Excel 2007の条件付き書式には、新しく3つの機能が追加された。それが「データバー」「カラースケール」「アイコンセット」だ。第5回「セルのデータのランクが一目瞭然に」でも少しお伝えしたように、これらの機能を使うと、数値が入力されたセル同士を比較して、差をはっきりと示したり、セルの数値がどのランクに属するかを明らかにしたりといったことができるわけだ。

 では、これら3つの新機能は、それぞれどんな特徴があり、どのような場面で使えば効果的なのだろう。最終回である今回は、「データバー」「カラースケール」「アイコンセット」の使い分けにスポットを当ててみよう。

「データバー」で上位と下位の差が一目瞭然

 試験の成績を入力した表があるとしよう。F列に表示された点数を、条件付き書式で分析してみたい。

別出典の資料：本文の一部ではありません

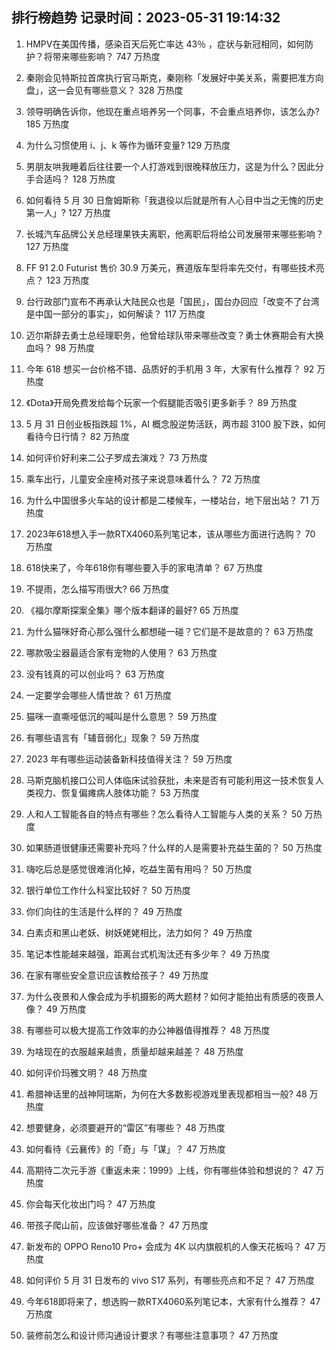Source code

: 
## 排行榜趋势 记录时间：2023-05-31 19:14:32
  
  1. HMPV在美国传播，感染百天后死亡率达 43％ ，症状与新冠相同，如何防护？将带来哪些影响？ 747 万热度
    
  2. 秦刚会见特斯拉首席执行官马斯克，秦刚称「发展好中美关系，需要把准方向盘」，这一会见有哪些意义？ 328 万热度
    
  3. 领导明确告诉你，他现在重点培养另一个同事，不会重点培养你，该怎么办? 185 万热度
    
  4. 为什么习惯使用 i、j、k 等作为循环变量? 129 万热度
    
  5. 男朋友哄我睡着后往往要一个人打游戏到很晚释放压力，这是为什么？因此分手合适吗？ 128 万热度
    
  6. 如何看待 5 月 30 日詹姆斯称「我退役以后就是所有人心目中当之无愧的历史第一人」? 127 万热度
    
  7. 长城汽车品牌公关总经理果铁夫离职，他离职后将给公司发展带来哪些影响？ 127 万热度
    
  8. FF 91 2.0 Futurist 售价 30.9 万美元，赛道版车型将率先交付，有哪些技术亮点？ 123 万热度
    
  9. 台行政部门宣布不再承认大陆民众也是「国民」，国台办回应「改变不了台湾是中国一部分的事实」，如何解读？ 117 万热度
    
  10. 迈尔斯辞去勇士总经理职务，他曾给球队带来哪些改变？勇士休赛期会有大换血吗？ 98 万热度
    
  11. 今年 618 想买一台价格不错、品质好的手机用 3 年，大家有什么推荐？ 92 万热度
    
  12. 《Dota》开局免费发给每个玩家一个假腿能否吸引更多新手？ 89 万热度
    
  13. 5 月 31 日创业板指跌超 1%，AI 概念股逆势活跃，两市超 3100 股下跌，如何看待今日行情？ 82 万热度
    
  14. 如何评价好利来二公子罗成去演戏？ 73 万热度
    
  15. 乘车出行，儿童安全座椅对孩子来说意味着什么？ 72 万热度
    
  16. 为什么中国很多火车站的设计都是二楼候车，一楼站台，地下层出站？ 71 万热度
    
  17. 2023年618想入手一款RTX4060系列笔记本，该从哪些方面进行选购？ 70 万热度
    
  18. 618快来了，今年618你有哪些要入手的家电清单？ 67 万热度
    
  19. 不提雨，怎么描写雨很大? 66 万热度
    
  20. 《福尔摩斯探案全集》哪个版本翻译的最好? 65 万热度
    
  21. 为什么猫咪好奇心那么强什么都想碰一碰？它们是不是故意的？ 63 万热度
    
  22. 哪款吸尘器最适合家有宠物的人使用？ 63 万热度
    
  23. 没有钱真的可以创业吗？ 63 万热度
    
  24. 一定要学会哪些人情世故？ 61 万热度
    
  25. 猫咪一直嘶哑低沉的喊叫是什么意思？ 59 万热度
    
  26. 有哪些语言有「辅音弱化」现象？ 59 万热度
    
  27. 2023 年有哪些运动装备新科技值得关注？ 59 万热度
    
  28. 马斯克脑机接口公司人体临床试验获批，未来是否有可能利用这一技术恢复人类视力、恢复偏瘫病人肢体功能？ 53 万热度
    
  29. 人和人工智能各自的特点有哪些？怎么看待人工智能与人类的关系？ 50 万热度
    
  30. 如果肠道很健康还需要补充吗？什么样的人是需要补充益生菌的？ 50 万热度
    
  31. 嗨吃后总是感觉很难消化掉，吃益生菌有用吗？ 50 万热度
    
  32. 银行单位工作什么科室比较好？ 50 万热度
    
  33. 你们向往的生活是什么样的？ 49 万热度
    
  34. 白素贞和黑山老妖、树妖姥姥相比，法力如何？ 49 万热度
    
  35. 笔记本性能越来越强，距离台式机淘汰还有多少年？ 49 万热度
    
  36. 在家有哪些安全意识应该教给孩子？ 49 万热度
    
  37. 为什么夜景和人像会成为手机摄影的两大题材？如何才能拍出有质感的夜景人像？ 49 万热度
    
  38. 有哪些可以极大提高工作效率的办公神器值得推荐？ 48 万热度
    
  39. 为啥现在的衣服越来越贵，质量却越来越差？ 48 万热度
    
  40. 如何评价玛雅文明？ 48 万热度
    
  41. 希腊神话里的战神阿瑞斯，为何在大多数影视游戏里表现都相当一般? 48 万热度
    
  42. 想要健身，必须要避开的“雷区”有哪些？ 48 万热度
    
  43. 如何看待《云襄传》的「奇」与「谋」？ 47 万热度
    
  44. 高期待二次元手游《重返未来：1999》上线，你有哪些体验和想说的？ 47 万热度
    
  45. 你会每天化妆出门吗？ 47 万热度
    
  46. 带孩子爬山前，应该做好哪些准备？ 47 万热度
    
  47. 新发布的 OPPO Reno10 Pro+ 会成为 4K 以内旗舰机的人像天花板吗？ 47 万热度
    
  48. 如何评价 5 月 31 日发布的 vivo S17 系列，有哪些亮点和不足？ 47 万热度
    
  49. 今年618即将来了，想选购一款RTX4060系列笔记本，大家有什么推荐？ 47 万热度
    
  50. 装修前怎么和设计师沟通设计要求？有哪些注意事项？ 47 万热度
    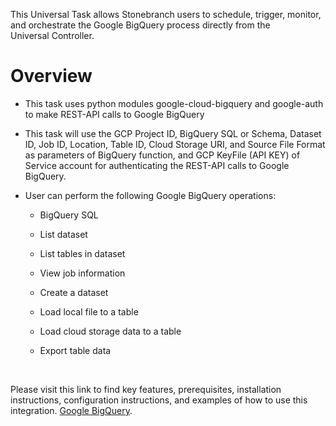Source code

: 
<p data-renderer-start-pos="1300">This Universal Task&nbsp;allows&nbsp;Stonebranch&nbsp;users&nbsp;to schedule, trigger, monitor, and orchestrate the Google BigQuery process&nbsp;directly&nbsp;from the Universal&nbsp;Controller.&nbsp;&nbsp;</p>
<h1 id="Overview" data-renderer-start-pos="1464">Overview</h1>
<ul class="ak-ul" data-indent-level="1">
<li>
<p data-renderer-start-pos="1476">This task uses&nbsp;python modules google-cloud-bigquery <span data-renderer-mark="true">and </span>google-auth to make REST-API calls to Google BigQuery</p>
</li>
<li>
<p data-renderer-start-pos="1589">This task will use the GCP Project ID, BigQuery SQL or Schema, Dataset ID, Job ID, Location, Table ID, Cloud Storage URI, <span data-renderer-mark="true">and </span>Source File Format as parameters of BigQuery function<span data-renderer-mark="true">,</span> and GCP KeyFile (API KEY) of Service account for authenticating the REST-API calls to Google BigQuery.</p>
</li>
<li>
<p data-renderer-start-pos="1876">User can perform the <span data-renderer-mark="true">following </span>Google BigQuery operations:</p>
<ul class="ak-ul" data-indent-level="2">
<li>
<p data-renderer-start-pos="1938">BigQuery SQL</p>
</li>
<li>
<p data-renderer-start-pos="1954">List dataset</p>
</li>
<li>
<p data-renderer-start-pos="1970">List tables in dataset</p>
</li>
<li>
<p data-renderer-start-pos="1996">View job information</p>
</li>
<li>
<p data-renderer-start-pos="2020">Create a dataset</p>
</li>
<li>
<p data-renderer-start-pos="2040">Load local file to a table</p>
</li>
<li>
<p data-renderer-start-pos="2070">Load cloud storage data to a table</p>
</li>
<li>
<p data-renderer-start-pos="2108">Export table data</p>
</li>
</ul>
</li>
</ul>  
<p>&nbsp;</p>
Please visit this link to find key features, prerequisites, installation instructions, configuration instructions, and examples of how to use this integration. 
<a href="https://docs.stonebranch.com/confluence/display/UC69/UAC+-+Google+BigQuery">Google BigQuery</a>.&nbsp;</li>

 まずは「データバー」を試してみよう(図1)。「データバー」とは、名前のとおり数値の大きさを横棒で表示する機能だ。大きい数値は棒が長く、小さくなるほどに棒は短くなる。あらかじめセル幅を広めに取っておくと、長短の差がはっきりと表示され、比較しやすくなる。「データバー」は、ちょうど数値を棒グラフにするのとまったく同じ感覚で、あらゆるデータに利用できる。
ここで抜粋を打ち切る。